Dit proces was al een tijdje gaande. Aalsmeer had tot dan toe altijd zelf de oeververdediging georganiseerd en betaald. Maar nu werd de opgave te groot. Het dorp kon het zelf niet meer aan.

In 1761 stuurt het Aalsmeerse gemeentebestuur een noodkreet aan de Staten van Holland en West-Friesland. Het jaar daarop vindt op hoog niveau overleg plaats. De Staten willen wel helpen, maar dan moet Aalsmeer zelf ook flink meebetalen. Dat wordt voor de Aalsmeerders te duur. Ze zeggen dat ze zich dan maar ‘van lieverlee laten wegspoelen’. Een jaar later meldt de schout van Aalsmeer, Marinus Blinkvliet, dat het water al 45 roeden (170m) voor de deur van de dorpskerk staat.  

Nu wordt het toch een echt probleem, ook voor de Staten. Na Aalsmeer zal ook het achterland ten prooi kunnen vallen aan het water. En dan zal Amsterdam aan de beurt zijn. De stem van deze stad weegt zwaar in de Staten. Men is het erover eens: er moet iets gebeuren.

Na de nodige inspecties in 1764 en 1765 door de landmeters Melchior Bolstra en Dirk Klinkenberg nemen de Staten van Holland en West-Friesland in 1766 een besluit ‘tegen de woede en aanwas van de Haarlemmermeer’. Aalsmeer zal worden beschermd.

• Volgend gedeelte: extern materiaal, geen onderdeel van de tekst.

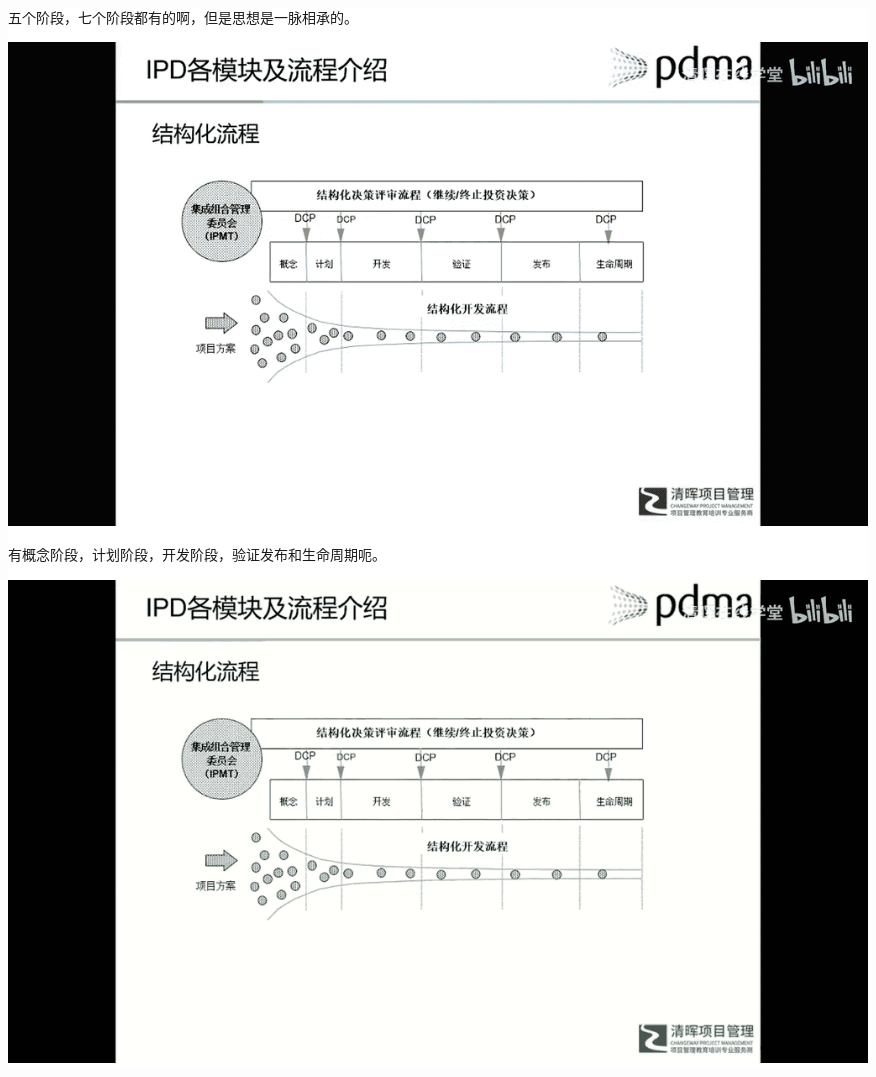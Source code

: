 五个阶段，七个阶段都有的啊，但是思想是一脉相承的。

![](img/04532bd333ebcf2b7b5c7827c13134b2_31.png)

有概念阶段，计划阶段，开发阶段，验证发布和生命周期呃。

![](img/04532bd333ebcf2b7b5c7827c13134b2_33.png)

Ze komen met een zwaar pakket ‘ter bewaaringe van Aalsmeer’, een soort Deltawerken. De huidige westgrens van Aalsmeer wordt bij die gelegenheid vastgesteld.

Het werk begint in datzelfde jaar 1766. Men begint met een stuk van 6 kilometer oever aan de zuidkant van Aalsmeer. In vijf jaar tijd wordt dit deel voorzien van een geheel nieuw paalwerk. Uiteindelijk zal tussen 1766 en 1777 in totaal bijna dertien kilometer oever versterkt worden. De schuinstaande paalwerken worden gestut met zand, turf en bladriet.

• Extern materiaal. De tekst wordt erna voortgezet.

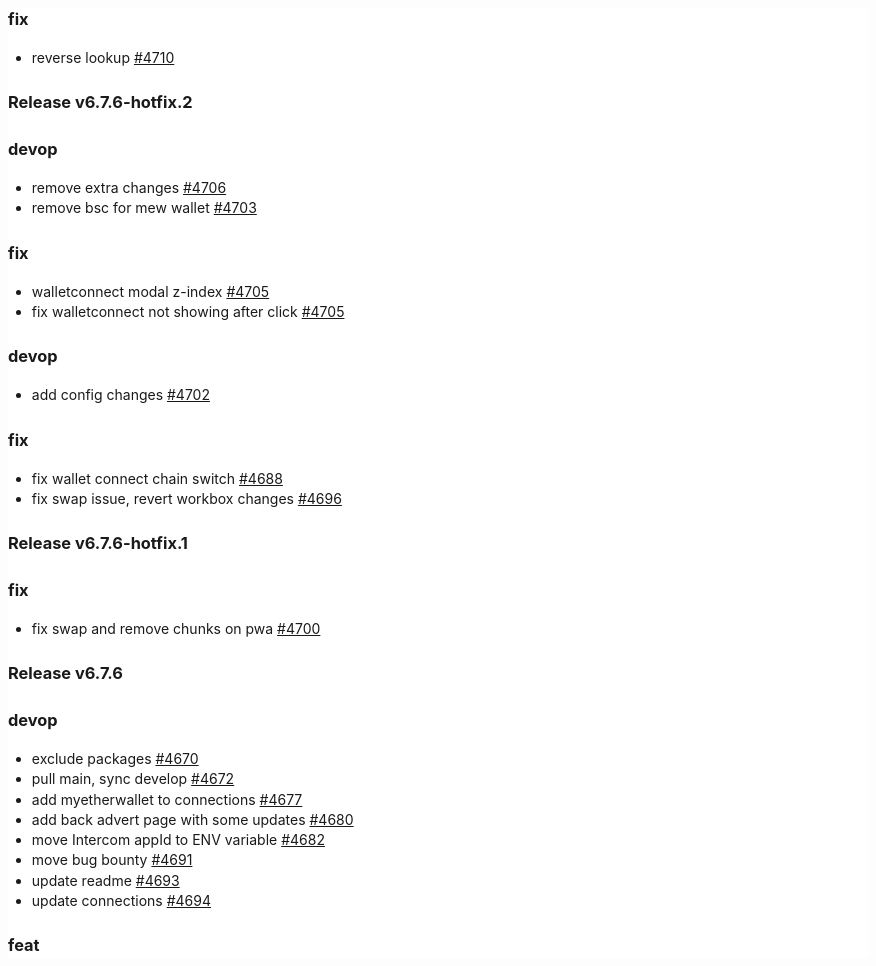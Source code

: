 ### fix

- reverse lookup [#4710](https://github.com/MyEtherWallet/MyEtherWallet/pull/4710)

### Release v6.7.6-hotfix.2

### devop

- remove extra changes [#4706](https://github.com/MyEtherWallet/MyEtherWallet/pull/4706)
- remove bsc for mew wallet [#4703](https://github.com/MyEtherWallet/MyEtherWallet/pull/4703)

### fix

- walletconnect modal z-index [#4705](https://github.com/MyEtherWallet/MyEtherWallet/pull/4705)
- fix walletconnect not showing after click [#4705](https://github.com/MyEtherWallet/MyEtherWallet/pull/4705)

### devop

- add config changes [#4702](https://github.com/MyEtherWallet/MyEtherWallet/pull/4702)

### fix

- fix wallet connect chain switch [#4688](https://github.com/MyEtherWallet/MyEtherWallet/pull/4688)
- fix swap issue, revert workbox changes [#4696](https://github.com/MyEtherWallet/MyEtherWallet/pull/4696)

### Release v6.7.6-hotfix.1

### fix

- fix swap and remove chunks on pwa [#4700](https://github.com/MyEtherWallet/MyEtherWallet/pull/4700)

### Release v6.7.6

### devop

- exclude packages [#4670](https://github.com/MyEtherWallet/MyEtherWallet/pull/4670)
- pull main, sync develop [#4672](https://github.com/MyEtherWallet/MyEtherWallet/pull/4672)
- add myetherwallet to connections [#4677](https://github.com/MyEtherWallet/MyEtherWallet/pull/4677)
- add back advert page with some updates [#4680](https://github.com/MyEtherWallet/MyEtherWallet/pull/4680)
- move Intercom appId to ENV variable [#4682](https://github.com/MyEtherWallet/MyEtherWallet/pull/4682)
- move bug bounty [#4691](https://github.com/MyEtherWallet/MyEtherWallet/pull/4691)
- update readme [#4693](https://github.com/MyEtherWallet/MyEtherWallet/pull/4693)
- update connections [#4694](https://github.com/MyEtherWallet/MyEtherWallet/pull/4694)

### feat
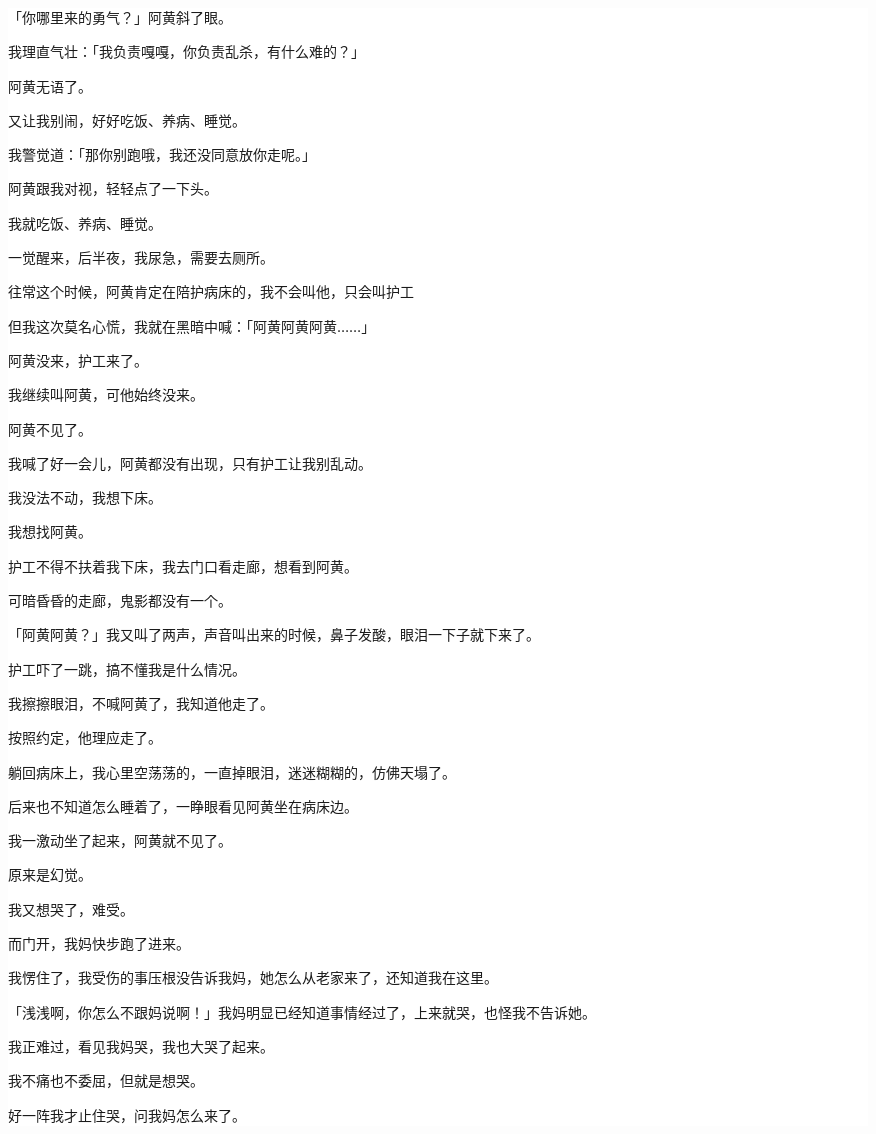 「你哪里来的勇气？」阿黄斜了眼。

我理直气壮：「我负责嘎嘎，你负责乱杀，有什么难的？」

阿黄无语了。

又让我别闹，好好吃饭、养病、睡觉。

我警觉道：「那你别跑哦，我还没同意放你走呢。」

阿黄跟我对视，轻轻点了一下头。

我就吃饭、养病、睡觉。

一觉醒来，后半夜，我尿急，需要去厕所。

往常这个时候，阿黄肯定在陪护病床的，我不会叫他，只会叫护工

但我这次莫名心慌，我就在黑暗中喊：「阿黄阿黄阿黄……」

阿黄没来，护工来了。

我继续叫阿黄，可他始终没来。

阿黄不见了。

我喊了好一会儿，阿黄都没有出现，只有护工让我别乱动。

我没法不动，我想下床。

我想找阿黄。

护工不得不扶着我下床，我去门口看走廊，想看到阿黄。

可暗昏昏的走廊，鬼影都没有一个。

「阿黄阿黄？」我又叫了两声，声音叫出来的时候，鼻子发酸，眼泪一下子就下来了。

护工吓了一跳，搞不懂我是什么情况。

我擦擦眼泪，不喊阿黄了，我知道他走了。

按照约定，他理应走了。

躺回病床上，我心里空荡荡的，一直掉眼泪，迷迷糊糊的，仿佛天塌了。

后来也不知道怎么睡着了，一睁眼看见阿黄坐在病床边。

我一激动坐了起来，阿黄就不见了。

原来是幻觉。

我又想哭了，难受。

而门开，我妈快步跑了进来。

我愣住了，我受伤的事压根没告诉我妈，她怎么从老家来了，还知道我在这里。

「浅浅啊，你怎么不跟妈说啊！」我妈明显已经知道事情经过了，上来就哭，也怪我不告诉她。

我正难过，看见我妈哭，我也大哭了起来。

我不痛也不委屈，但就是想哭。

好一阵我才止住哭，问我妈怎么来了。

De aanleg van het hele stuk oever van Oude Wetering tot aan Sloten heeft uiteindelijk bijna drie miljoen gulden gekost. Een gigantisch bedrag voor die tijd. Heuse Deltawerken dus.

De dijk was zó goed en stevig gemaakt, dat hij bij de droogmaking van het Haarlemmermeer in 1852 de met palen versterkte oever voor een belangrijk deel gebruikt kon worden voor de aanleg van de Ringdijk. Nog voor het hele project klaar is wordt in 1767 al een Dankdag voor de redding van Aalsmeer afgekondigd. Deze wordt daarna nog vele jaren herhaald.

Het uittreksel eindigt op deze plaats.